So what do you think? Do you find her arguments persuasive? (See her business site here: http://www.reyswimwear.com/)

44 Comments »

  1. Her claims sort of fly in the face of arguments that energetically preaching modesty objectifies women. She basically is claiming that men’s brains instinctively objectify immodest women while they end up seeing more modest women as people rather than objects. Of course that is surely over-simplified and these sorts of things can be taken to ridiculous extremes like demanding full burkas and whatnot, but it seems that there has to be some healthy middle ground…

    Comment by Geoff J — June 18, 2013 @ 4:27 pm

  2. You should look up the study by Susan Fiske and colleagues. There is apparent evidence hardwired, less socially constructed tendency to objectify women women found in the study which involved 21 male heterosexual undergraduate students at Princeton.

    At the same time the scope of the study is limited.

    The study does not rule out the ability of men to exercise control and choice.

    Comment by writerteacher11 — June 18, 2013 @ 4:32 pm

  3. The most disconcerting thing about the Fiske study is the extend of objectification by men who tested as being given to sexist attitudes already.

    This is a limited study. It means that in one study conducted with a group of college age students men were prone in brain scans toward the objectification of women in scanty bikinis. That is a concern and it deserves to be discussed and known. It does have serious implications. I’d like to see more research.

    Let’s also not take it to mean that if I look at my girlfriend or in the future my wife, in a bikini, all I see is an object and I don’t register any concern or care at all for her as a person. That’s not what the study is saying.

    Comment by writerteacher11 — June 18, 2013 @ 4:44 pm

  4. I’m guessing this Fiske study was probably discussed at length in the Bloggernacle when it came out. I just don’t remember participating in those discussions.

    Here are a few articles about it:
    http://www.cnn.com/2009/HEALTH/02/19/women.bikinis.objects/
    http://news.nationalgeographic.com/news/2009/02/090216-bikinis-women-men-objects.html
    http://www.dailyprincetonian.com/2009/02/17/22773/

    Comment by Geoff J — June 18, 2013 @ 4:53 pm

  5. Seems to me that a lot of the most vocal critics of modesty teachings in the church deeply discount human male instincts. We all may be spiritually children of God, but our physical bodies are still large primates. Forgetting or ignoring the latter seems imprudent to me.

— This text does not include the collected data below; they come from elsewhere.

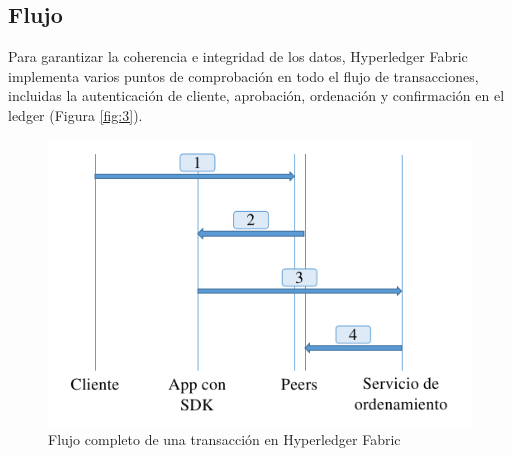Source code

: \subsection{Flujo}
Para garantizar la coherencia e integridad de los datos, Hyperledger Fabric implementa varios puntos de comprobación en todo el flujo de transacciones, incluidas la autenticación de cliente, aprobación, ordenación y confirmación en el ledger (Figura \ref{fig:3}).

\begin{figure}[h]
	\centering
	\includegraphics[scale=0.5]{Graphics/txflow.png}
	\caption{Flujo completo de una transacción en Hyperledger Fabric}
	\label{fig:4}
\end{figure}

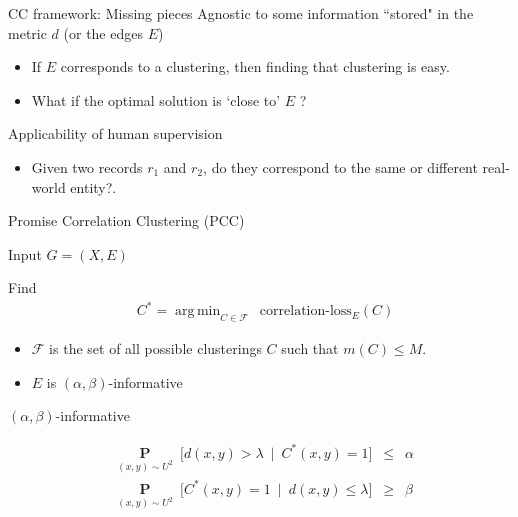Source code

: \documentclass{beamer}
\newcommand{\mc}{\mathcal}
\newcommand{\mb}{\mathbf}
\DeclareMathOperator*{\argmin}{arg\,min}
\begin{document}
\begin{frame}{CC framework: Missing pieces}
	Agnostic to some information ``stored" in the metric $d$ (or the edges $E$)
    \begin{itemize}
    	\vspace{10pt}\item If $E$ corresponds to a clustering, then finding that clustering is easy.\\
    	\vspace{10pt}\item What if the optimal solution is `close to' $E$ ? 
	\end{itemize}
	
	\vspace{20pt}Applicability of human supervision
	\begin{itemize}
    	\vspace{10pt}\item Given two records $r_1$ and $r_2$, do they correspond to the same or different real-world entity?.
	\end{itemize}
\end{frame}

\begin{frame}{Promise Correlation Clustering (PCC)}
	\begin{block}{Input}
		$G = (X, E)$
	\end{block}
	
	\begin{block}{Find}
	\vspace{-15pt}\begin{align*}
	  &C^* = \argmin_{C \in \mc F} \enspace \text{correlation-loss}_{E}(C) \label{eqn:promiseCorrLoss}
	\end{align*}
	
	\vspace{-10pt}\begin{itemize}
		\item $\mc F$ is the set of all possible clusterings $C$ such that $m(C) \le M$.
		\item $E$ is $(\alpha, \beta)$-informative
	\end{itemize}		
	\end{block}
	
	\begin{block}{$(\alpha, \beta)$-informative}
		
		\vspace{-10pt}\begin{align*}
			&\underset{(x, y) \sim U^2}{\mb P}\enspace \big[ d(x, y) > \lambda \enspace|\enspace C^*(x, y) = 1\big] \enspace \le \enspace \alpha \\
			&\underset{(x, y) \sim U^2}{\mb P}\enspace \big[C^*(x, y) = 1 \enspace|\enspace d(x, y) \le \lambda \big] \enspace \ge \enspace \beta 
		\end{align*}
	\end{block}	
\end{frame}
\end{document}
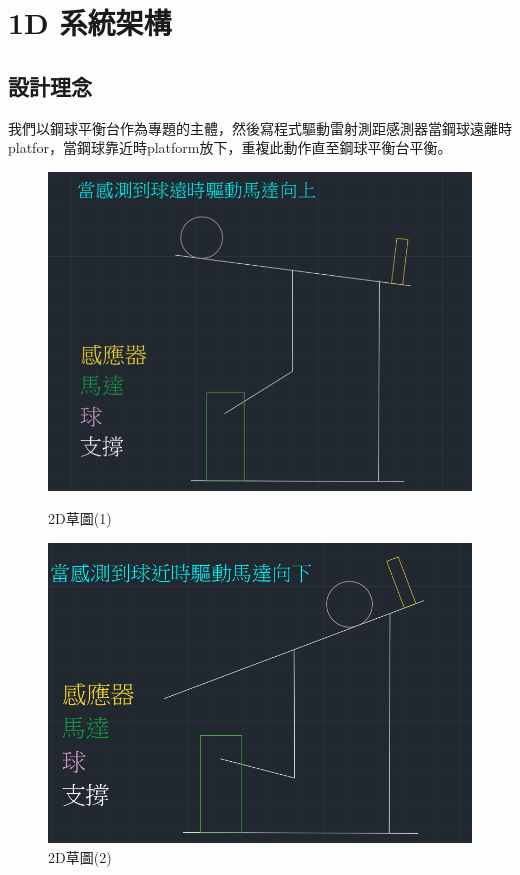 \section*{1D 系統架構}

\subsection*{設計理念}

我們以鋼球平衡台作為專題的主體，然後寫程式驅動雷射測距感測器當鋼球遠離時platfor，當鋼球靠近時platform放下，重複此動作直至鋼球平衡台平衡。

\begin{figure}[h!]
    \centering
    \begin{minipage}[b]{0.45\textwidth}
        \centering
        \includegraphics[width=\textwidth,height=0.22\textheight]{./../images/螢幕擷取畫面 2024-05-22 181158.png}
        \caption{2D草圖(1)}
    \end{minipage}
    \hfill
    \begin{minipage}[b]{0.45\textwidth}
        \centering
        \includegraphics[width=\textwidth,height=0.22\textheight]{./../images/螢幕擷取畫面 2024-05-22 180925.png} 
        \caption{2D草圖(2)}
    \end{minipage}
\end{figure}

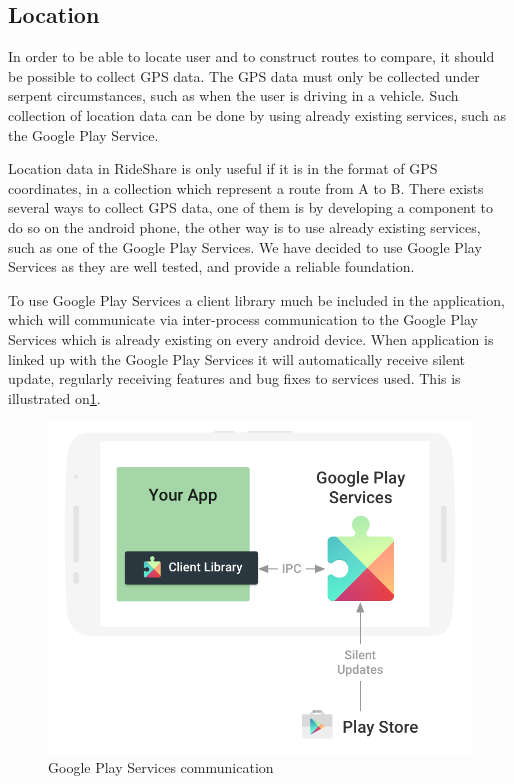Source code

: \subsection{Location}
In order to be able to locate user and to construct routes to compare, it should be possible to collect GPS data. The GPS data must only be collected under serpent circumstances, such as when the user is driving in a vehicle. Such collection of location data can be done by using already existing services, such as the Google Play Service.

Location data in RideShare is only useful if it is in the format of GPS coordinates, in a collection which represent a route from A to B.
There exists several ways to collect GPS data, one of them is by developing a component to do so on the android phone, the other way is to use already existing services, such as one of the Google Play Services.
We have decided to use Google Play Services as they are well tested, and provide a reliable foundation.

To use Google Play Services a client library much be included in the application, which will communicate via inter-process communication to the Google Play Services which is already existing on every android device. When application is linked up with the Google Play Services it will automatically receive silent update, regularly receiving features and bug fixes to services used. This is illustrated on\ref{fig:gapifigure}\cite{GapiOverview}.

\begin{figure}[h]
	\centering
	\includegraphics[width=\textwidth]{figures/play-services-diagram.png}
	\caption{Google Play Services communication\cite{GapiFigure}}
	\label{fig:gapifigure}
\end{figure}

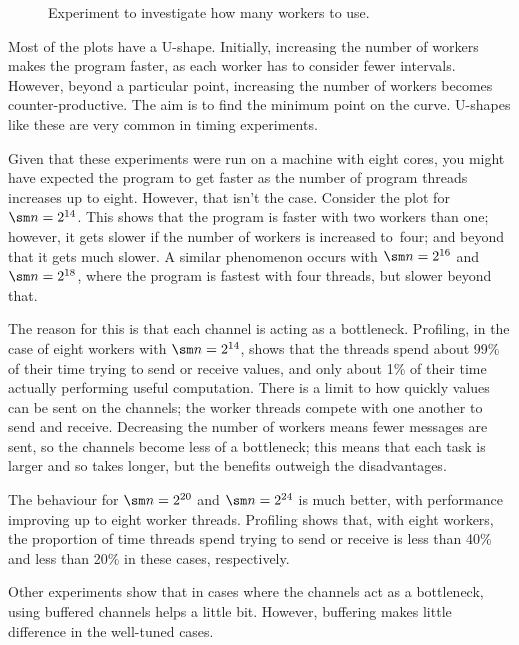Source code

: 
\begin{figure}
\begin{center}

\end{center}
\caption{Experiment to investigate how many workers to use.}
\label{fig:trapeziumExperimentLogScale}
\end{figure}


Most of the plots have a U-shape.  Initially, increasing the number of workers
makes the program faster, as each worker has to consider fewer intervals.
However, beyond a particular point, increasing the number of workers becomes
counter-productive.  The aim is to find the minimum point on the curve.
U-shapes like these are very common in timing experiments.

Given that these experiments were run on a machine with eight cores, you might
have expected the program to get faster as the number of program threads
increases up to eight.  However, that isn't the case.  Consider the plot for
$\sm n = 2^{14}$.  This shows that the program is faster with two workers than
one; however, it gets slower if the number of workers is increased to~four;
and beyond that it gets much slower.  A similar phenomenon occurs with $\sm n
= 2^{16}$ and $\sm n = 2^{18}$, where the program is fastest with four
threads, but slower beyond that.  

The reason for this is that each channel is acting as a bottleneck.
Profiling, in the case of eight workers with $\sm n = 2^{14}$, shows that the
threads spend about 99\% of their time trying to send or receive values, and
only about 1\% of their time actually performing useful computation.  There is
a limit to how quickly values can be sent on the channels; the worker threads
compete with one another to send and receive.  Decreasing the number of
workers means fewer messages are sent, so the channels become less of a
bottleneck; this means that each task is larger and so takes longer, but the
benefits outweigh the disadvantages.  

The behaviour for $\sm n = 2^{20}$ and $\sm n = 2^{24}$ is much better, with
performance improving up to eight worker threads.  Profiling shows that, with
eight workers, the proportion of time threads spend trying to send or receive
is less than 40\% and less than 20\% in these cases, respectively.

Other experiments show that in cases where the channels act as a bottleneck, 
using buffered channels helps a little bit.  However, buffering makes little
difference in the well-tuned cases.
 
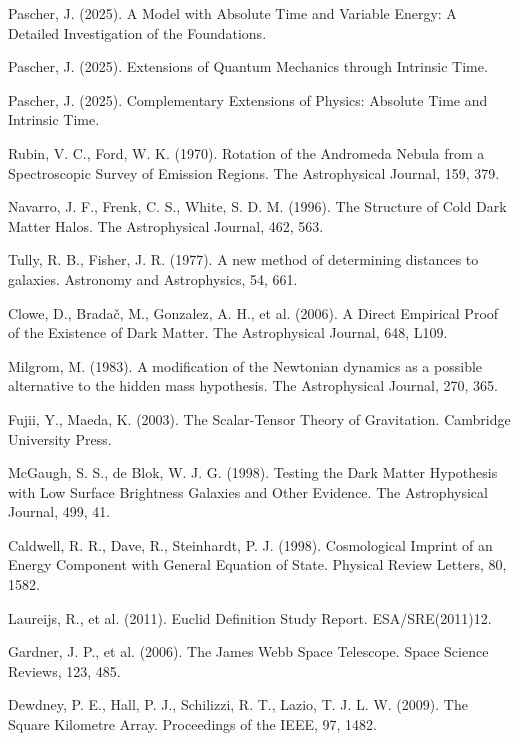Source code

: \documentclass[a4paper,12pt]{article}
\begin{document}
\begin{thebibliography}{99}
	
	 Pascher, J. (2025). A Model with Absolute Time and Variable Energy: A Detailed Investigation of the Foundations.
	
	 Pascher, J. (2025). Extensions of Quantum Mechanics through Intrinsic Time.
	
	 Pascher, J. (2025). Complementary Extensions of Physics: Absolute Time and Intrinsic Time.
	
	 Rubin, V. C., Ford, W. K. (1970). Rotation of the Andromeda Nebula from a Spectroscopic Survey of Emission Regions. The Astrophysical Journal, 159, 379.
	
	 Navarro, J. F., Frenk, C. S., White, S. D. M. (1996). The Structure of Cold Dark Matter Halos. The Astrophysical Journal, 462, 563.
	
	 Tully, R. B., Fisher, J. R. (1977). A new method of determining distances to galaxies. Astronomy and Astrophysics, 54, 661.
	
	 Clowe, D., Bradač, M., Gonzalez, A. H., et al. (2006). A Direct Empirical Proof of the Existence of Dark Matter. The Astrophysical Journal, 648, L109.
	
	 Milgrom, M. (1983). A modification of the Newtonian dynamics as a possible alternative to the hidden mass hypothesis. The Astrophysical Journal, 270, 365.
	
	 Fujii, Y., Maeda, K. (2003). The Scalar-Tensor Theory of Gravitation. Cambridge University Press.
	
	 McGaugh, S. S., de Blok, W. J. G. (1998). Testing the Dark Matter Hypothesis with Low Surface Brightness Galaxies and Other Evidence. The Astrophysical Journal, 499, 41.
	
	 Caldwell, R. R., Dave, R., Steinhardt, P. J. (1998). Cosmological Imprint of an Energy Component with General Equation of State. Physical Review Letters, 80, 1582.
	
	 Laureijs, R., et al. (2011). Euclid Definition Study Report. ESA/SRE(2011)12.
	
	 Gardner, J. P., et al. (2006). The James Webb Space Telescope. Space Science Reviews, 123, 485.
	
	 Dewdney, P. E., Hall, P. J., Schilizzi, R. T., Lazio, T. J. L. W. (2009). The Square Kilometre Array. Proceedings of the IEEE, 97, 1482.
	
\end{thebibliography}	
	
\end{document}
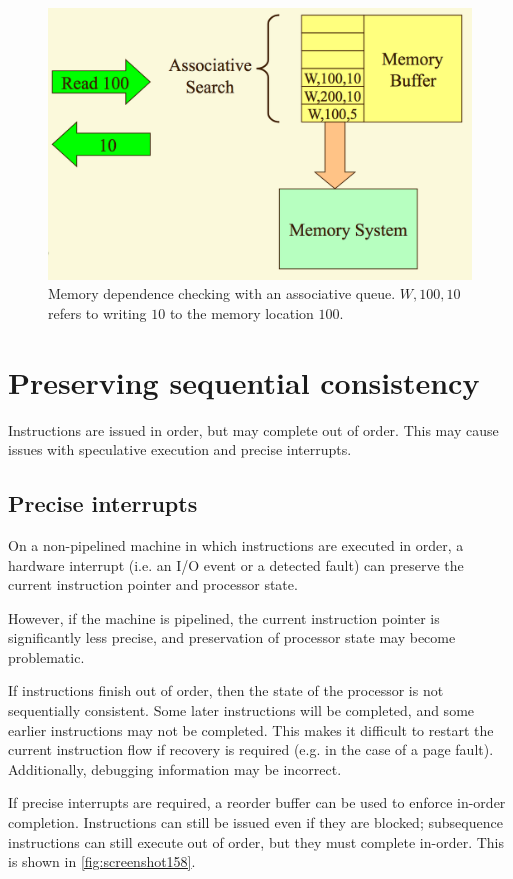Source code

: \begin{figure}
\centering
\includegraphics[width=0.7\linewidth]{screenshot157}
\caption[Memory dependence checking.]{Memory dependence checking with an associative queue. $W,100,10$ refers to writing $10$ to the memory location $100$.}
\label{fig:screenshot157}
\end{figure}

\section{Preserving sequential consistency}
Instructions are issued in order, but may complete out of order. This may cause issues with speculative execution and precise interrupts.

\subsection{Precise interrupts}
On a non-pipelined machine in which instructions are executed in order, a hardware interrupt (i.e. an I/O event or a detected fault) can preserve the current instruction pointer and processor state.

However, if the machine is pipelined, the current instruction pointer is significantly less precise, and preservation of processor state may become problematic.

If instructions finish out of order, then the state of the processor is not sequentially consistent. Some later instructions will be completed, and some earlier instructions may not be completed. This makes it difficult to restart the current instruction flow if recovery is required (e.g. in the case of a page fault). Additionally, debugging information may be incorrect.

If precise interrupts are required, a reorder buffer can be used to enforce in-order completion. Instructions can still be issued even if they are blocked; subsequence instructions can still execute out of order, but they must complete in-order. This is shown in \autoref{fig:screenshot158}.

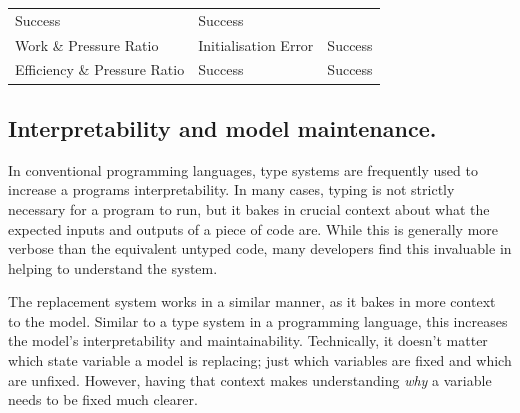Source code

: \begin{longtable}[]{@{}lll@{}}
\begin{minipage}[t]{0.36\columnwidth}
Success\strut
\end{minipage} & \begin{minipage}[t]{0.37\columnwidth}\raggedright
Success\strut
\end{minipage}\tabularnewline
\begin{minipage}[t]{0.19\columnwidth}\raggedright
Work \& Pressure Ratio\strut
\end{minipage} & \begin{minipage}[t]{0.36\columnwidth}\raggedright
Initialisation Error\strut
\end{minipage} & \begin{minipage}[t]{0.37\columnwidth}\raggedright
Success\strut
\end{minipage}\tabularnewline
\begin{minipage}[t]{0.19\columnwidth}\raggedright
Efficiency \& Pressure Ratio\strut
\end{minipage} & \begin{minipage}[t]{0.36\columnwidth}\raggedright
Success\strut
\end{minipage} & \begin{minipage}[t]{0.37\columnwidth}\raggedright
Success\strut
\end{minipage}\tabularnewline
\bottomrule
\end{longtable}

\hypertarget{interpretability-and-model-maintenance.}{%
\subsection{Interpretability and model
maintenance.}\label{interpretability-and-model-maintenance.}}

In conventional programming languages, type systems are frequently used
to increase a programs interpretability. In many cases, typing is not
strictly necessary for a program to run, but it bakes in crucial context
about what the expected inputs and outputs of a piece of code are. While
this is generally more verbose than the equivalent untyped code, many
developers find this invaluable in helping to understand the system.

The replacement system works in a similar manner, as it bakes in more
context to the model. Similar to a type system in a programming
language, this increases the model's interpretability and
maintainability. Technically, it doesn't matter which state variable a
model is replacing; just which variables are fixed and which are
unfixed. However, having that context makes understanding \emph{why} a
variable needs to be fixed much clearer.

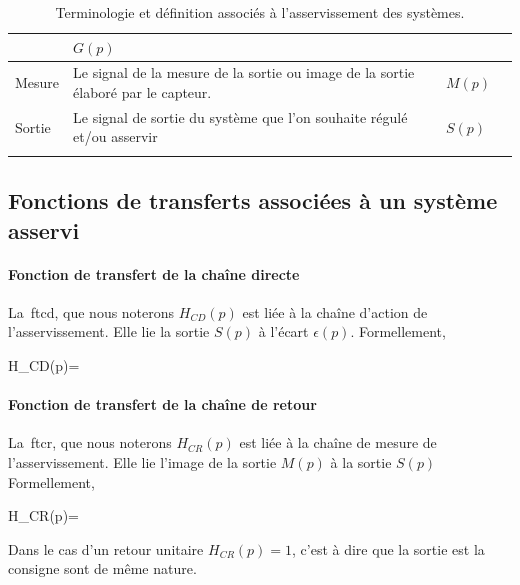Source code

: \begin{table}[!h]
\begin{center}
\begin{tabular}{M{3cm}M{8cm}M{4cm}N}
                                      & $G(p)$                                   &\\[3em]
        \hline
        Mesure          & Le signal de la mesure de la sortie ou image de la sortie
                          élaboré par le capteur.
                                      & $M(p)$                                   &\\[3em]  
        \hline
        Sortie          & Le signal de sortie du système que l'on souhaite régulé et/ou asservir
                                      & $S(p)$                                   &\\[3em]
        \hhline{===}
    \end{tabular}
\end{center}
\caption{Terminologie et définition associés à l'asservissement des systèmes.\label{tab-asser}}
\end{table}

\clearpage

\subsection{Fonctions de transferts associées à un système asservi}


\paragraph{Fonction de transfert de la chaîne directe}

La~\gls{ftcd}, que nous noterons $H_{CD}(p)$ est liée à 
la chaîne d'action de l'asservissement. Elle lie la sortie $S(p)$ à l'écart $\epsilon(p)$.
Formellement,
\begin{bequation}
H_{CD}(p)=
\end{bequation}

\paragraph{Fonction de transfert de la chaîne de retour}

La~\gls{ftcr}, que nous noterons $H_{CR}(p)$ est 
liée à la chaîne de mesure de l'asservissement. Elle lie l'image de la sortie $M(p)$ à la sortie $S(p)$ 
Formellement,
\begin{bequation}
H_{CR}(p)=
\end{bequation}
Dans le cas d'un retour unitaire $H_{CR}(p)=1$, c'est à dire que la sortie est la consigne sont de même 
nature.

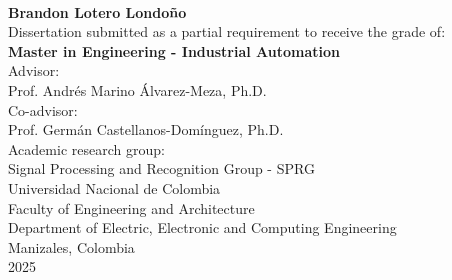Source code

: \begin{center}

  \thispagestyle{empty}
  \vspace*{2cm}

  \begin{spacing}{1.9}
    \textbf{\huge \thesistitle}\\[1.0cm]
  \end{spacing}

  \Large
  \textbf{Brandon Lotero Londoño}\\[3.0cm]

  \small
  Dissertation submitted as a partial requirement to receive the grade of:\\
  \textbf{Master in Engineering - Industrial Automation}\\[1cm]

  Advisor:\\
  Prof. Andrés Marino Álvarez-Meza, Ph.D.\\[0.25cm]

  Co-advisor:\\
  Prof. Germán Castellanos-Domínguez, Ph.D.\\[1cm]

  Academic research group:\\
  Signal Processing and Recognition Group - SPRG\\[1cm]

  Universidad Nacional de Colombia\\
  Faculty of Engineering and Architecture\\
  Department of Electric, Electronic and Computing Engineering\\
  Manizales, Colombia\\
  2025\\

\end{center}

\newpage{\pagestyle{empty}\cleardoublepage}
\newpage

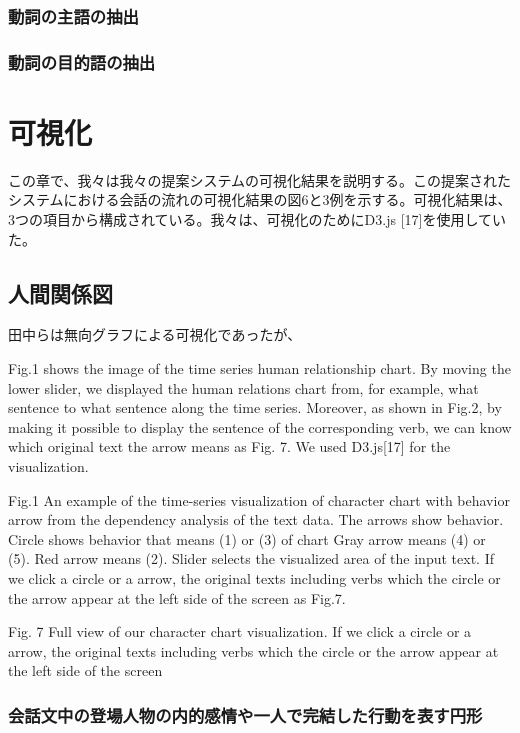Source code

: \documentclass[shuuron]{kuee}
\begin{document}
\subsubsection{動詞の主語の抽出}
\subsubsection{動詞の目的語の抽出}



\section{可視化}

この章で、我々は我々の提案システムの可視化結果を説明する。この提案されたシステムにおける会話の流れの可視化結果の図6と3例を示する。可視化結果は、3つの項目から構成されている。我々は、可視化のためにD3.js [17]を使用していた。%



\subsection{人間関係図}

田中らは無向グラフによる可視化であったが、

  Fig.1 shows the image of the time series human relationship chart. By moving the lower slider, we displayed the human relations chart from, for example, what sentence to what sentence along the time series. Moreover, as shown in Fig.2, by making it possible to display the sentence of the corresponding verb, we can know which original text the arrow means as Fig. 7. We used D3.js[17] for the visualization.


Fig.1 An example of the time-series visualization of character chart with behavior arrow from the dependency analysis of the text data. The arrows show behavior. Circle shows behavior that means (1) or (3) of chart Gray arrow means (4) or (5). Red arrow means (2). Slider selects the visualized area of the input text. If we click a circle or a arrow, the original texts including verbs which the circle or the arrow appear at the left side of the screen as Fig.7.

Fig. 7 Full view of our character chart visualization. If we click a circle or a arrow, the original texts including verbs which the circle or the arrow appear at the left side of the screen

\subsubsection{会話文中の登場人物の内的感情や一人で完結した行動を表す円形}
\end{document}
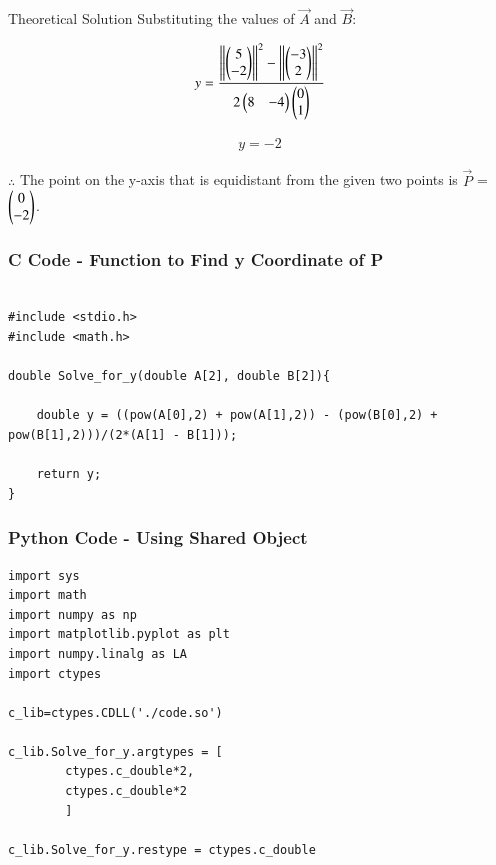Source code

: \documentclass{beamer}
\begin{document}
\begin{frame}{Theoretical Solution}
Substituting the values of $\vec{A}$ and $\vec{B}$:

\begin{align}
    y = \frac{\left\lVert\begin{pmatrix}5\\-2\end{pmatrix}\right\rVert^2 - \left\lVert\begin{pmatrix}-3 \\2\end{pmatrix}\right\rVert^2}{2\begin{pmatrix}8 & -4\end{pmatrix}\begin{pmatrix}0\\1\end{pmatrix}}
\end{align}

\begin{align}
    y = -2
\end{align}

$\therefore$ The point on the y-axis that is equidistant from the given two points is $\vec{P}$ = $\begin{pmatrix}0\\-2\end{pmatrix}$.

\end{frame}

\begin{frame}[fragile]
    \frametitle{C Code - Function to Find y Coordinate of P}

    \begin{lstlisting}

#include <stdio.h>
#include <math.h>

double Solve_for_y(double A[2], double B[2]){
	
	double y = ((pow(A[0],2) + pow(A[1],2)) - (pow(B[0],2) + pow(B[1],2)))/(2*(A[1] - B[1]));

	return y;
}
    \end{lstlisting}

\end{frame}

\begin{frame}[fragile]
    \frametitle{Python Code - Using Shared Object}
    \begin{lstlisting}
import sys
import math
import numpy as np
import matplotlib.pyplot as plt
import numpy.linalg as LA
import ctypes

c_lib=ctypes.CDLL('./code.so')

c_lib.Solve_for_y.argtypes = [
        ctypes.c_double*2,
        ctypes.c_double*2
        ]

c_lib.Solve_for_y.restype = ctypes.c_double

\end{lstlisting}
\end{frame}
\end{document}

    Comment by Geoff J — June 18, 2013 @ 5:22 pm

  6. This video was also making the rounds when the study came out. It is from a non-Mormon Christian, which I think is interesting.

    http://www.youtube.com/watch?v=WtzIcz7MOkc

    Comment by Tim J — June 18, 2013 @ 5:26 pm

  7. Still cracks me up how closely aligned evolutionary pyschologists and conservative Christians end up being on so many of these issues. I posted on that a couple of years ago.

    Comment by Geoff J — June 18, 2013 @ 6:01 pm

  8. Geoff J, if you think we should act like “large primates” then you are suggesting we don’t wear any clothes at all.

    Also, saying the study shows anything is “hardwired” is absurd. Run the same study on some tribe that is near-naked all the time.

    Comment by Cynthia L. — June 18, 2013 @ 8:30 pm

  9. Sigh, more naturalizing Western culture in the name of controlling women and excusing bad male behavior (and, in this case, trying to hawk a product). No wonder conservative Christians flock to this silliness. Cynthia has the right of it: National Geographic puts the lie to the whole argument.

    Comment by Casey — June 18, 2013 @ 8:53 pm

  10. Here’s my question as devil’s advocate (slightly). So what? Every single girl I’ve ever been attracted to I first objectified her. Then if I was interested in pursuing her, we talked. Then we dated. Then she dumped me. Okay, not every time.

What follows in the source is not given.